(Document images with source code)
----------------------------------------
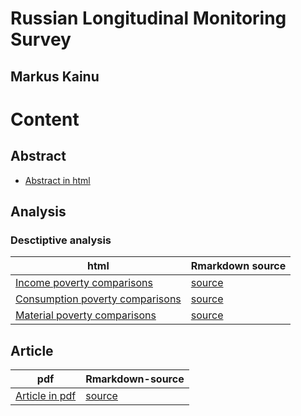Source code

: <h1 class="title"> Russian Longitudinal Monitoring Survey</h1>
<h2 class="author">Markus Kainu</h2>

# Content

## Abstract
- [Abstract in html](abstract.html)

## Analysis

### Desctiptive analysis

| html | Rmarkdown source |
| ---- | ---------------- |
| [Income poverty comparisons](desc_income_compare.html) | [source](desc_income_compare.Rmd) |
| [Consumption poverty comparisons](desc_consumption_compare.html)  | [source](desc_consumption_compare.Rmd) |
| [Material poverty comparisons](desc_material_compare.html)  | [source](desc_material_compare.Rmd) |


## Article

| pdf | Rmarkdown-source |
| --- | ---------------- |
| [Article in pdf](article.pdf) | [source](article.Rmd)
----------------------------------------
Exercise prompt ::
Check each line above for the word "Rmarkdown" and copy every line that has it.

Exercise result ::
| html | Rmarkdown source |
| pdf | Rmarkdown-source |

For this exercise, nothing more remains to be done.